Appunto per non naufragare il Castellana v’e in attività su criteri e con atteggiamenti propri. La raccolta ospitata dalla “Camerata” proclama senza possibilità di equivoci che la sua scultura ha prette radici cerebrali. Uno spettacolo, una persona colpiscono la fantasia dell’artista; questa contingenza non suggerisce senz’altro il fatto estetico, ma piuttosto il desiderio di replicate osservazioni, l’elaborazione lenta, attenta del tema, e di ogni genere di attinenze, offertosi prima per caso, poi cercato.
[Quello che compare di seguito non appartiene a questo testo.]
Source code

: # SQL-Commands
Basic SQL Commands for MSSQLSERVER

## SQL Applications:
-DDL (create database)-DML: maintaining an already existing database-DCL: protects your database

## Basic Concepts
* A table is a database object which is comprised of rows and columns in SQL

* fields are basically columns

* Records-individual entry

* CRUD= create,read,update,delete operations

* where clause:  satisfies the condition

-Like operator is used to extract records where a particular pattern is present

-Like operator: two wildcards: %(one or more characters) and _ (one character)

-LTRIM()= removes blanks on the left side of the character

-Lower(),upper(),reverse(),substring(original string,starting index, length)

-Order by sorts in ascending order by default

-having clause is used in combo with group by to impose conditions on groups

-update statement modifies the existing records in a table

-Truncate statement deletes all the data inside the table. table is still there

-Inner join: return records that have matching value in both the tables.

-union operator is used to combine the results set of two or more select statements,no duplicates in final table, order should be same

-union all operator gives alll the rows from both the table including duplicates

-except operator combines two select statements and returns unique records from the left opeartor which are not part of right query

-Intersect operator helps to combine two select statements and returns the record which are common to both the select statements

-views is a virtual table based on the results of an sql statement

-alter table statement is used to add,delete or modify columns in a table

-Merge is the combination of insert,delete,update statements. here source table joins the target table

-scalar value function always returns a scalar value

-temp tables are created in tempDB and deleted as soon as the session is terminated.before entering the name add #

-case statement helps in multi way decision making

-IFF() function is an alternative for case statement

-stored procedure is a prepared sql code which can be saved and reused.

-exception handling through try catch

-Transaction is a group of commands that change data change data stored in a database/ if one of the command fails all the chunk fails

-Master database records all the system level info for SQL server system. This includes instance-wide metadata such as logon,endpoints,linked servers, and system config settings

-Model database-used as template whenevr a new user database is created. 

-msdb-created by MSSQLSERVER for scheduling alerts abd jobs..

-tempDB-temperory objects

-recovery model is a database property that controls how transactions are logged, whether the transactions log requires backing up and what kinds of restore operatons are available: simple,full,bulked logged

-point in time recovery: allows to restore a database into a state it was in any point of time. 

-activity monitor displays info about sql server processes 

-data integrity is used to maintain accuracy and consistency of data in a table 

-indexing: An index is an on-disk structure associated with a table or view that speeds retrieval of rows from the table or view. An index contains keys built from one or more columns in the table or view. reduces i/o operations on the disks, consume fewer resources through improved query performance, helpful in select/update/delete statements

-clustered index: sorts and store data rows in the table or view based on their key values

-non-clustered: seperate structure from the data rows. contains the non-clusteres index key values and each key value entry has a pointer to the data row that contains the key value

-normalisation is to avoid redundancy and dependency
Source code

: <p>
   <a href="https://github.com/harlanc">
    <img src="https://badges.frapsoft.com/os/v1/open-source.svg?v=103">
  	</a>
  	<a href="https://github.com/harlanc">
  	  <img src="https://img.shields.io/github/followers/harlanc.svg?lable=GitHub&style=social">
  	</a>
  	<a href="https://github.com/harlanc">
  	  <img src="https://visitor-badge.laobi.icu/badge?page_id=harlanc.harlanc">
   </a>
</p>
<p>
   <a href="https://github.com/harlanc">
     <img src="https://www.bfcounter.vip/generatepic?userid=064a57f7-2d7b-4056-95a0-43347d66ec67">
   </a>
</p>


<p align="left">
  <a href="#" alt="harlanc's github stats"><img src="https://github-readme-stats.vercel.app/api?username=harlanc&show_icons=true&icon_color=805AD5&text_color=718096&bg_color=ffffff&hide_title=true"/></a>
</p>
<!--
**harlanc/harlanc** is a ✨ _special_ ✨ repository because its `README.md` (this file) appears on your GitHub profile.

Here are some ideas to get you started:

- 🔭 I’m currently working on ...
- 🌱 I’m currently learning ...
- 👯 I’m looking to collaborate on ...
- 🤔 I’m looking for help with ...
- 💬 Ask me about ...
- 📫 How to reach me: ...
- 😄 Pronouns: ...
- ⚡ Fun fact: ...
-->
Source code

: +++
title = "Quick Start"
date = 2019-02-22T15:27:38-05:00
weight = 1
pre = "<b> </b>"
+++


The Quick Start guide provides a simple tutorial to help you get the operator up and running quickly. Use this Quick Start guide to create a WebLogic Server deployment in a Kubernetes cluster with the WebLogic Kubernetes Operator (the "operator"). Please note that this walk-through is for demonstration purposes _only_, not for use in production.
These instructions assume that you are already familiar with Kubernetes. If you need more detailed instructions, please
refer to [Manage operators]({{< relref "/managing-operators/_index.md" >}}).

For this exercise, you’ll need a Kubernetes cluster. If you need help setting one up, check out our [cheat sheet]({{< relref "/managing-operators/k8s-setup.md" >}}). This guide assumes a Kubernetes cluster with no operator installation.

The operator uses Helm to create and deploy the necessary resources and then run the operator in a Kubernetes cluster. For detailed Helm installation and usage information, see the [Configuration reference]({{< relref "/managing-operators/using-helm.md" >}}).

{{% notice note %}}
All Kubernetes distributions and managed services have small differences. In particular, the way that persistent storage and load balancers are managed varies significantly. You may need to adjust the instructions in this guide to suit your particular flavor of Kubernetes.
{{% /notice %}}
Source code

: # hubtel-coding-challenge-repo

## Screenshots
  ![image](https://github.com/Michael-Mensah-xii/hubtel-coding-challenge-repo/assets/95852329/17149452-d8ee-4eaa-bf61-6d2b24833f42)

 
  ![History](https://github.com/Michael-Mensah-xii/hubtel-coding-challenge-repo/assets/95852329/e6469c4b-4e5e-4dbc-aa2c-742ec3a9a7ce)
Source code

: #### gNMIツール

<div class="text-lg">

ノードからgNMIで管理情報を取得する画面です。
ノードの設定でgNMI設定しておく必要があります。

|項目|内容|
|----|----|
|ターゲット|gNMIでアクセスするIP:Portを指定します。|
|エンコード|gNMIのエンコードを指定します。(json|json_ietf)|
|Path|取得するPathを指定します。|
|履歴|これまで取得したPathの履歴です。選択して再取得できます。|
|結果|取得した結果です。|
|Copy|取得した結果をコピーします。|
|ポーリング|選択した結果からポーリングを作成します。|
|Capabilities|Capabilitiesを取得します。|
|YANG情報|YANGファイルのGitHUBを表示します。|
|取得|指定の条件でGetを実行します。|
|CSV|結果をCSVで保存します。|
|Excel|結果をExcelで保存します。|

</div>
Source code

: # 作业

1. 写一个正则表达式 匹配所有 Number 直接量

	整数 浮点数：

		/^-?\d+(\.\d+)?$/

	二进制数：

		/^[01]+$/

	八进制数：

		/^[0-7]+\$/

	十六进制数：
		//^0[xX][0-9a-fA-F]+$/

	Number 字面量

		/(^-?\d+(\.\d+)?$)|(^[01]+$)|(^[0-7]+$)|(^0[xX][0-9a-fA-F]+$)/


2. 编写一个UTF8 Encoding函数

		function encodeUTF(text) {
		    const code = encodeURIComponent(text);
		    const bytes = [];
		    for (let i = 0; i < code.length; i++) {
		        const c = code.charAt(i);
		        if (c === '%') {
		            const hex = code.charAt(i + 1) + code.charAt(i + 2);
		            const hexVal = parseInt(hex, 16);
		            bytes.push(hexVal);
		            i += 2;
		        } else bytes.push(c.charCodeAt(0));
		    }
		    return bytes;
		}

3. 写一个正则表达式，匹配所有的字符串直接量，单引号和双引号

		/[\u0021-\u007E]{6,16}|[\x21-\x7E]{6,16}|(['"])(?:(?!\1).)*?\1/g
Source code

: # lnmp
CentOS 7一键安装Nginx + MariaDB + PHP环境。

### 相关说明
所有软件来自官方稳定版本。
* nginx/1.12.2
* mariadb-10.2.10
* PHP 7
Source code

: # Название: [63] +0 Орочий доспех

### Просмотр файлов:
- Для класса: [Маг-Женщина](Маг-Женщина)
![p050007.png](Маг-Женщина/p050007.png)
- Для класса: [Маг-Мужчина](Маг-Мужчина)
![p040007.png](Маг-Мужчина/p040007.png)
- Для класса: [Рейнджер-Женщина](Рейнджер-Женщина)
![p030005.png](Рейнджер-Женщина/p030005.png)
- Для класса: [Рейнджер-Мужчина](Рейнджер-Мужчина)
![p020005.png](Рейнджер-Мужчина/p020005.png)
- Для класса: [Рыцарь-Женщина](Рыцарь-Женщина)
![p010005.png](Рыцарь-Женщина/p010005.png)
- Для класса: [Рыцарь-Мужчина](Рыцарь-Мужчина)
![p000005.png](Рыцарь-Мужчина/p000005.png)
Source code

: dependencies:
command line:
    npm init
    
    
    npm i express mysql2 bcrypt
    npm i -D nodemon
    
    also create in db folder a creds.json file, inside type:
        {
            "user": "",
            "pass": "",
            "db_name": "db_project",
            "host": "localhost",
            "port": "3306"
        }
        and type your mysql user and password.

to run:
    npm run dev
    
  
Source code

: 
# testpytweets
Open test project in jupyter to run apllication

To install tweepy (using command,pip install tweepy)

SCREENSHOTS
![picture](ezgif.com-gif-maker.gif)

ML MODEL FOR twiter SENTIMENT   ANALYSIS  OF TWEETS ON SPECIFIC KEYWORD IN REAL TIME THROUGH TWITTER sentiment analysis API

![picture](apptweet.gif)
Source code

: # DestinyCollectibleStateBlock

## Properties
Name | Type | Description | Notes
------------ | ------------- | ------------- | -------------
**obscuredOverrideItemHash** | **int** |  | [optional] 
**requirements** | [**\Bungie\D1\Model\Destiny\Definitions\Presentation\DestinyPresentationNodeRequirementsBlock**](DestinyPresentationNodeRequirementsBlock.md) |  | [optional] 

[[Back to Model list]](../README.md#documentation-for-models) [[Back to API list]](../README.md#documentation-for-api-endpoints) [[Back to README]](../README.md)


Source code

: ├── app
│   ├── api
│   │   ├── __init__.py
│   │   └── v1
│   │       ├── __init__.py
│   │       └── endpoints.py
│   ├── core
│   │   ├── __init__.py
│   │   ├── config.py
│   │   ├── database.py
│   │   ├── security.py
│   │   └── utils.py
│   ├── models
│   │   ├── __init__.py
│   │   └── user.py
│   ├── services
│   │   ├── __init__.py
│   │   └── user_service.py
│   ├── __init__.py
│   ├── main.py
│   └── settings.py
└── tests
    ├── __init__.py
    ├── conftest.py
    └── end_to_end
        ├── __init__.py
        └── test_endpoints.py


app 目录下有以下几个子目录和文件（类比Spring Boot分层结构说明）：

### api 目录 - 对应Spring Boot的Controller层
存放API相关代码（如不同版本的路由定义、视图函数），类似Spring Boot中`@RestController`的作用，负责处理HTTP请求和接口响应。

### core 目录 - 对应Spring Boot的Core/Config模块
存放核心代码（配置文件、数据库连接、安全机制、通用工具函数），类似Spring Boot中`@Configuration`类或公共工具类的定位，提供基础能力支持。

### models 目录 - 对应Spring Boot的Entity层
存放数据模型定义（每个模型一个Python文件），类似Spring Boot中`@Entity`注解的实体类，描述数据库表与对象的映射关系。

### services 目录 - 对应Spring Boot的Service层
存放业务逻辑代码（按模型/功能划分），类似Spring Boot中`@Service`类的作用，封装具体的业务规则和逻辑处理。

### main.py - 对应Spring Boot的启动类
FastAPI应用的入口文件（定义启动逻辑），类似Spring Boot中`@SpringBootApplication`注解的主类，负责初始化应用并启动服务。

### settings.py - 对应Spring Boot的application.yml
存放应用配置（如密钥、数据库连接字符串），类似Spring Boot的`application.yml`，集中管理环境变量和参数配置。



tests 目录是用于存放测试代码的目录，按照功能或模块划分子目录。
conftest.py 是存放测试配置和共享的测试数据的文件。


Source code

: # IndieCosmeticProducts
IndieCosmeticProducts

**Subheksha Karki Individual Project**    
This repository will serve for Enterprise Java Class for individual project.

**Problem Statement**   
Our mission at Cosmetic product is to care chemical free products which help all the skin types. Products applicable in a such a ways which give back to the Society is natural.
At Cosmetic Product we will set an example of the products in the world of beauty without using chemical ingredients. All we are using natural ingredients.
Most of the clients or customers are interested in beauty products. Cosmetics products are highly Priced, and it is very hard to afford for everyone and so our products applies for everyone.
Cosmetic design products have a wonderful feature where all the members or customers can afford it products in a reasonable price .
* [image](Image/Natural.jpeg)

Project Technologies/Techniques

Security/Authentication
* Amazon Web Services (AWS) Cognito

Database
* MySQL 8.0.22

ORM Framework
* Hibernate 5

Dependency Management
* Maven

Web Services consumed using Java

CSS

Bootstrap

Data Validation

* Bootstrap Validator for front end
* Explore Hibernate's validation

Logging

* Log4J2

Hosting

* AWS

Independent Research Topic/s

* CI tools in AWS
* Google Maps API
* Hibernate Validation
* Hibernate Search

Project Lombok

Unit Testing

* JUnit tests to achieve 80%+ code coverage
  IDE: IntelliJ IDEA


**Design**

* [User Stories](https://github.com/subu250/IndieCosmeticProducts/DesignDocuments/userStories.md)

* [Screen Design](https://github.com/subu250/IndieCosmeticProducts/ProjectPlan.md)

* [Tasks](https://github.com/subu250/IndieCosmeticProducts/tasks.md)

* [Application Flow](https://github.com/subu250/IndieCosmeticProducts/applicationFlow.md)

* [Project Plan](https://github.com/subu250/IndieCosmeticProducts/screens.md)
A un certo momento un concetto lucido sorge dal caos: e allora il lapis o la creta entrano in funzione.

Quanti non han plasmato il viso del Capo del Governo; e anche il Castellana; piacerà o non piacerà, ma non c’è contestazione nel fatto che il solo Castellana l’ha veduto e ricostruito così. Si osserverà che la forma umana non è qui la consueta: e forse la condanna prude impaziente a fior di labbra. Adagio: occorre vedere da dove parte e per quali vie vuole l’artista arrivare al suo intento; intanto resti pacifico ch’egli non vagheggia pigliar il là dal Quattrocento. Parte sempre dal vero che scruta a lungo a braccia conserte, stampandoselo non nella retina ma nel cervello; ne fa suo nutrimento; iniziando il lavoro rievoca il modello, che torna cosa viva e docile, non subbietto inerte e autoritario; e che s’incarna nell’opera d’arte come simbolo ed astrazione. Vedere il “Nudo sintetico” evidentemente non vincolato ad aspetti parziali e caduchi. Si converrà che per arrivare a un mondo metafisico la strada migliore non è l’aderenza al verismo; e che buone ragioni tattiche sono alle spalle di talune violenze formali. Ma, in sostanza, a che cosa mira il Castellana con la sua cerebralità e la sua aspirazione alla universalità? Semplicemente a individuare un carattere, ad isolare un concetto; perché, senza codazzo di aggeggi, s’incastoni come puro spirito nei quadro del nostro patrimonio intimo.

A proposito della scultura del Castellana, ho sentito rammentare Wildt e Medardo Rossi: il ricordo è lusinghiero, e non del tutto cervellotico anche se casuale ed esterno; sta però di fatto che l’artista, conscio della missione asperrima, forse appunto per questo, non s’è voluto mettere al seguito di nessuno.